**Work required:**
Could you reproduce, from the records below, everything from the line with "## Benchmarks" down to the line with "could improve.", keeping both of those lines and changing nothing?

**Records provided:**
-*-

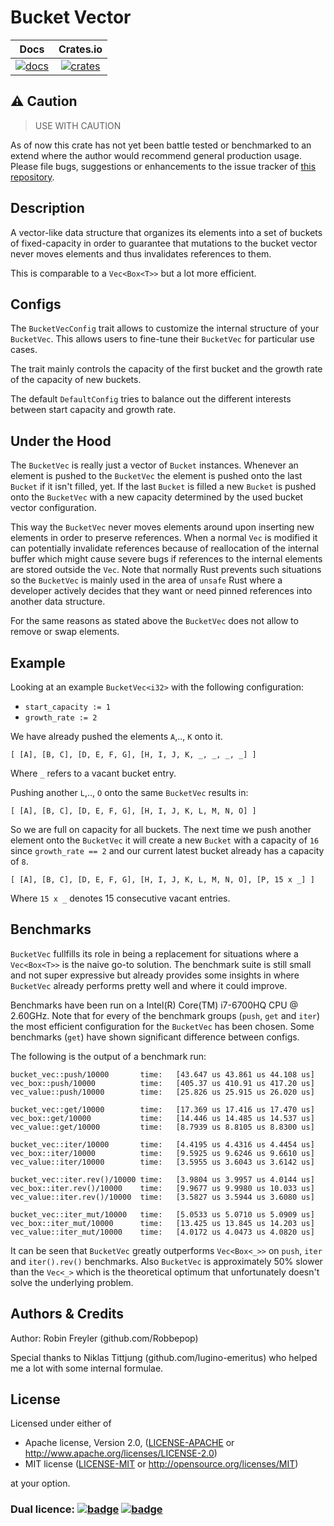 # Bucket Vector

|       Docs                       |       Crates.io                        |
|:--------------------------------:|:--------------------------------------:|
| [![docs][docs-badge]][docs-link] | [![crates][crates-badge]][crates-link] |

[docs-badge]: https://docs.rs/bucket_vec/badge.svg
[docs-link]: https://docs.rs/bucket_vec
[crates-badge]: https://img.shields.io/crates/v/bucket_vec.svg
[crates-link]: https://crates.io/crates/bucket_vec

## ⚠️ Caution

> USE WITH CAUTION

As of now this crate has not yet been battle tested
or benchmarked to an extend where the author would recommend general production
usage. Please file bugs, suggestions or enhancements to the issue tracker of [this repository](github.com/Robbepop/bucket-vec).

## Description

A vector-like data structure that organizes its elements into a set of buckets
of fixed-capacity in order to guarantee that mutations to the bucket vector
never moves elements and thus invalidates references to them.

This is comparable to a `Vec<Box<T>>` but a lot more efficient.

## Configs

The `BucketVecConfig` trait allows to customize the internal structure of your
`BucketVec`. This allows users to fine-tune their `BucketVec` for particular
use cases.

The trait mainly controls the capacity of the first bucket and the growth rate
of the capacity of new buckets.

The default `DefaultConfig` tries to balance out the different interests
between start capacity and growth rate.

## Under the Hood

The `BucketVec` is really just a vector of `Bucket` instances.
Whenever an element is pushed to the `BucketVec` the element is pushed onto
the last `Bucket` if it isn't filled, yet.
If the last `Bucket` is filled a new `Bucket` is pushed onto the `BucketVec`
with a new capacity determined by the used bucket vector configuration.

This way the `BucketVec` never moves elements around upon inserting new elements
in order to preserve references. When a normal `Vec` is modified it can potentially
invalidate references because of reallocation of the internal buffer which
might cause severe bugs if references to the internal elements are stored
outside the `Vec`. Note that normally Rust prevents such situations so the
`BucketVec` is mainly used in the area of `unsafe` Rust where a developer
actively decides that they want or need pinned references into another data
structure.

For the same reasons as stated above the `BucketVec` does not allow to remove
or swap elements.

## Example

Looking at an example `BucketVec<i32>` with the following configuration:

- `start_capacity := 1`
- `growth_rate := 2`

We have already pushed the elements `A`,.., `K` onto it.

```
[ [A], [B, C], [D, E, F, G], [H, I, J, K, _, _, _, _] ]
```

Where `_` refers to a vacant bucket entry.

Pushing another `L`,.., `O` onto the same `BucketVec` results in:

```
[ [A], [B, C], [D, E, F, G], [H, I, J, K, L, M, N, O] ]
```

So we are full on capacity for all buckets.
The next time we push another element onto the `BucketVec` it will create a new `Bucket` with a capacity of `16` since `growth_rate == 2` and our current latest bucket already has a capacity of `8`.

```
[ [A], [B, C], [D, E, F, G], [H, I, J, K, L, M, N, O], [P, 15 x _] ]
```

Where `15 x _` denotes 15 consecutive vacant entries.

## Benchmarks

`BucketVec` fullfills its role in being a replacement for situations where
a `Vec<Box<T>>` is the naive go-to solution.
The benchmark suite is still small and not super expressive but already provides
some insights in where `BucketVec` already performs pretty well and where it
could improve.

Benchmarks have been run on a Intel(R) Core(TM) i7-6700HQ CPU @ 2.60GHz.
Note that for every of the benchmark groups (`push`, `get` and `iter`) the
most efficient configuration for the `BucketVec` has been chosen.
Some benchmarks (`get`) have shown significant difference between configs.

The following is the output of a benchmark run:

```
bucket_vec::push/10000       time:   [43.647 us 43.861 us 44.108 us]
vec_box::push/10000          time:   [405.37 us 410.91 us 417.20 us]
vec_value::push/10000        time:   [25.826 us 25.915 us 26.020 us]

bucket_vec::get/10000        time:   [17.369 us 17.416 us 17.470 us]
vec_box::get/10000           time:   [14.446 us 14.485 us 14.537 us]
vec_value::get/10000         time:   [8.7939 us 8.8105 us 8.8300 us]

bucket_vec::iter/10000       time:   [4.4195 us 4.4316 us 4.4454 us]
vec_box::iter/10000          time:   [9.5925 us 9.6246 us 9.6610 us]
vec_value::iter/10000        time:   [3.5955 us 3.6043 us 3.6142 us]

bucket_vec::iter.rev()/10000 time:   [3.9804 us 3.9957 us 4.0144 us]
vec_box::iter.rev()/10000    time:   [9.9677 us 9.9980 us 10.033 us]
vec_value::iter.rev()/10000  time:   [3.5827 us 3.5944 us 3.6080 us]

bucket_vec::iter_mut/10000   time:   [5.0533 us 5.0710 us 5.0909 us]
vec_box::iter_mut/10000      time:   [13.425 us 13.845 us 14.203 us]
vec_value::iter_mut/10000    time:   [4.0172 us 4.0473 us 4.0820 us]

```

It can be seen that `BucketVec` greatly outperforms `Vec<Box<_>>` on
`push`, `iter` and `iter().rev()` benchmarks.
Also `BucketVec` is approximately 50% slower than the `Vec<_>` which is the
theoretical optimum that unfortunately doesn't solve the underlying problem.

## Authors & Credits

Author: Robin Freyler (github.com/Robbepop)

Special thanks to Niklas Tittjung (github.com/lugino-emeritus) who helped me a
lot with some internal formulae.

## License

Licensed under either of

 * Apache license, Version 2.0, ([LICENSE-APACHE](LICENSE-APACHE) or http://www.apache.org/licenses/LICENSE-2.0)
 * MIT license ([LICENSE-MIT](LICENSE-MIT) or http://opensource.org/licenses/MIT)

at your option.

### Dual licence: [![badge][license-mit-badge]](LICENSE-MIT) [![badge][license-apache-badge]](LICENSE-APACHE)

[license-mit-badge]: https://img.shields.io/badge/license-MIT-blue.svg
[license-apache-badge]: https://img.shields.io/badge/license-APACHE-orange.svg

-*-

**Result:**
## Benchmarks

`BucketVec` fullfills its role in being a replacement for situations where
a `Vec<Box<T>>` is the naive go-to solution.
The benchmark suite is still small and not super expressive but already provides
some insights in where `BucketVec` already performs pretty well and where it
could improve.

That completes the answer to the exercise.